16.- Lo Siento, Papá (2/2)
—¡AAAAAAAAAAAAAAAAaaaaaaaaaaaaaaaahhh!— volvió a gritar Érica, furiosa.
Era definitivo, nadie ni nada podía enfrentarla. Continuamos corriendo, y Érica continuó arroyándonos como un tren. Cuerpos volaban, gritos atronaban, sangre llovía. Las personas que corrían a mi alrededor me bloqueaban el camino y al mismo tiempo me protegían del monstruo.
Nos dirigimos en manada hacia la salida, la cual consistía de otro largo y ancho pasillo, protegida por un techo de sólido concreto y gruesos pilares a los lados. Al final se encontraba el portón. Estaba cerrado, porque eran horas de clases, pero en ese momento era la menor de nuestras preocupaciones. Corrimos allá a toda velocidad, Érica no podía detenernos a todos, o eso pensamos.
Cuando nos aproximábamos a la salida, un estruendo sobre nuestras cabezas nos hizo mirar arriba. No hubo tiempo. De pronto el techo se rompió, y los escombros cayeron sobre los chicos más cerca del portón. Toneladas de roca y metal los aplastaron en un instante.
Los demás nos detuvimos enseguida. Pensé en rodear la montaña de escombros que había quedado, pero se veía difícil para una chica como yo. Entonces vi a Érica parada encima, con sus piernas separadas y los brazos extendidos, lista para saltar sobre cualquiera de nosotros.
En ese momento una chica pequeña y pelirroja pasó junto a mí, se adelantó y se interpuso entre Érica y nosotros.
—¡Espera, por favor!— le pidió Gálica— ¡Érica, detente! ¡Debe haber una manera de conversar todo esto! ¡Por favor! ¡No puedes...

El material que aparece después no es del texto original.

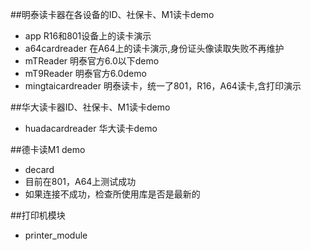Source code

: ##明泰读卡器在各设备的ID、社保卡、M1读卡demo

- app R16和801设备上的读卡演示
- a64cardreader 在A64上的读卡演示,身份证头像读取失败不再维护
- mTReader 明泰官方6.0以下demo
- mT9Reader 明泰官方6.0demo
- mingtaicardreader 明泰读卡，统一了801，R16，A64读卡,含打印演示

##华大读卡器ID、社保卡、M1读卡demo

- huadacardreader 华大读卡demo

##德卡读M1 demo
- decard 
- 目前在801，A64上测试成功
- 如果连接不成功，检查所使用库是否是最新的

##打印机模块
- printer_module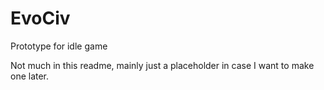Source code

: # EvoCiv
Prototype for idle game

Not much in this readme, mainly just a placeholder in case I want to make one later.
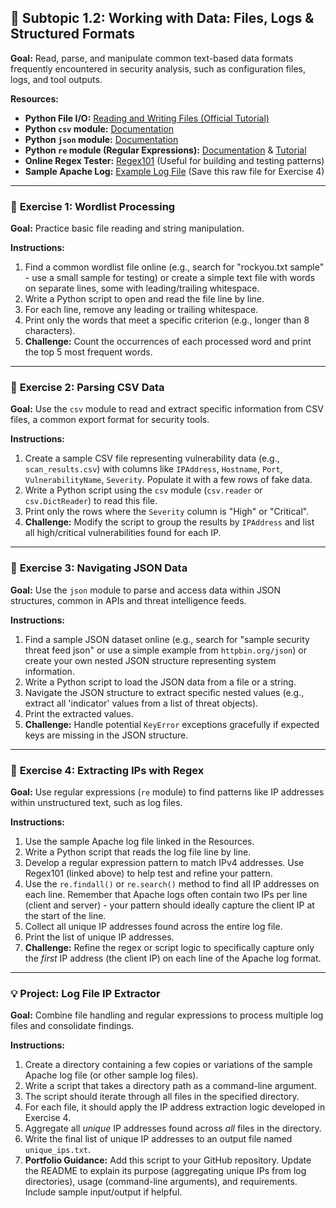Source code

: ## 🐍 Subtopic 1.2: Working with Data: Files, Logs & Structured Formats

**Goal:** Read, parse, and manipulate common text-based data formats frequently encountered in security analysis, such as configuration files, logs, and tool outputs.

**Resources:**

* **Python File I/O:** [Reading and Writing Files (Official Tutorial)](https://docs.python.org/3/tutorial/inputoutput.html#reading-and-writing-files)
* **Python `csv` module:** [Documentation](https://docs.python.org/3/library/csv.html)
* **Python `json` module:** [Documentation](https://docs.python.org/3/library/json.html)
* **Python `re` module (Regular Expressions):** [Documentation](https://docs.python.org/3/library/re.html) & [Tutorial](https://docs.python.org/3/howto/regex.html)
* **Online Regex Tester:** [Regex101](https://regex101.com/) (Useful for building and testing patterns)
* **Sample Apache Log:** [Example Log File](https://raw.githubusercontent.com/elastic/examples/master/Common%20Data%20Formats/apache_logs/apache_logs) (Save this raw file for Exercise 4)

---

### 🔹 **Exercise 1: Wordlist Processing**

**Goal:** Practice basic file reading and string manipulation.

**Instructions:**

1.  Find a common wordlist file online (e.g., search for "rockyou.txt sample" - use a small sample for testing) or create a simple text file with words on separate lines, some with leading/trailing whitespace.
2.  Write a Python script to open and read the file line by line.
3.  For each line, remove any leading or trailing whitespace.
4.  Print only the words that meet a specific criterion (e.g., longer than 8 characters).
5.  **Challenge:** Count the occurrences of each processed word and print the top 5 most frequent words.

---

### 🔹 **Exercise 2: Parsing CSV Data**

**Goal:** Use the `csv` module to read and extract specific information from CSV files, a common export format for security tools.

**Instructions:**

1.  Create a sample CSV file representing vulnerability data (e.g., `scan_results.csv`) with columns like `IPAddress`, `Hostname`, `Port`, `VulnerabilityName`, `Severity`. Populate it with a few rows of fake data.
2.  Write a Python script using the `csv` module (`csv.reader` or `csv.DictReader`) to read this file.
3.  Print only the rows where the `Severity` column is "High" or "Critical".
4.  **Challenge:** Modify the script to group the results by `IPAddress` and list all high/critical vulnerabilities found for each IP.

---

### 🔹 **Exercise 3: Navigating JSON Data**

**Goal:** Use the `json` module to parse and access data within JSON structures, common in APIs and threat intelligence feeds.

**Instructions:**

1.  Find a sample JSON dataset online (e.g., search for "sample security threat feed json" or use a simple example from `httpbin.org/json`) or create your own nested JSON structure representing system information.
2.  Write a Python script to load the JSON data from a file or a string.
3.  Navigate the JSON structure to extract specific nested values (e.g., extract all 'indicator' values from a list of threat objects).
4.  Print the extracted values.
5.  **Challenge:** Handle potential `KeyError` exceptions gracefully if expected keys are missing in the JSON structure.

---

### 🔹 **Exercise 4: Extracting IPs with Regex**

**Goal:** Use regular expressions (`re` module) to find patterns like IP addresses within unstructured text, such as log files.

**Instructions:**

1.  Use the sample Apache log file linked in the Resources.
2.  Write a Python script that reads the log file line by line.
3.  Develop a regular expression pattern to match IPv4 addresses. Use Regex101 (linked above) to help test and refine your pattern.
4.  Use the `re.findall()` or `re.search()` method to find all IP addresses on each line. Remember that Apache logs often contain two IPs per line (client and server) - your pattern should ideally capture the client IP at the start of the line.
5.  Collect all unique IP addresses found across the entire log file.
6.  Print the list of unique IP addresses.
7.  **Challenge:** Refine the regex or script logic to specifically capture only the *first* IP address (the client IP) on each line of the Apache log format.

---

### 💡 **Project: Log File IP Extractor**

**Goal:** Combine file handling and regular expressions to process multiple log files and consolidate findings.

**Instructions:**

1.  Create a directory containing a few copies or variations of the sample Apache log file (or other sample log files).
2.  Write a script that takes a directory path as a command-line argument.
3.  The script should iterate through all files in the specified directory.
4.  For each file, it should apply the IP address extraction logic developed in Exercise 4.
5.  Aggregate all *unique* IP addresses found across *all* files in the directory.
6.  Write the final list of unique IP addresses to an output file named `unique_ips.txt`.
7.  **Portfolio Guidance:** Add this script to your GitHub repository. Update the README to explain its purpose (aggregating unique IPs from log directories), usage (command-line arguments), and requirements. Include sample input/output if helpful.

Pero Érica se lanzó hacia ella antes que pudiera decir más. Gálica se protegió con los brazos del miedo, pero Érica los apartó de en medio sin problemas, le sujetó la cara con una mano y le metió la otra mano dentro de la boca. Gálica intentó defenderse, pero Érica no se detuvo por sus espasmos, solo continuó. Metió su mano entera. Dislocó la mandíbula de Gálica, pero se metió aun más. Metió todo el antebrazo y pasó el codo. La cara de Gálica estaba tan roja como un tomate, sus ojos desorbitados, su cuello del ancho de una pelota de fútbol, mientras Érica se metía más y más. De pronto se detuvo, y retiró el brazo con algo en la mano, algo elástico y brillante, conectado a dos tubos cartilaginosos: su estómago.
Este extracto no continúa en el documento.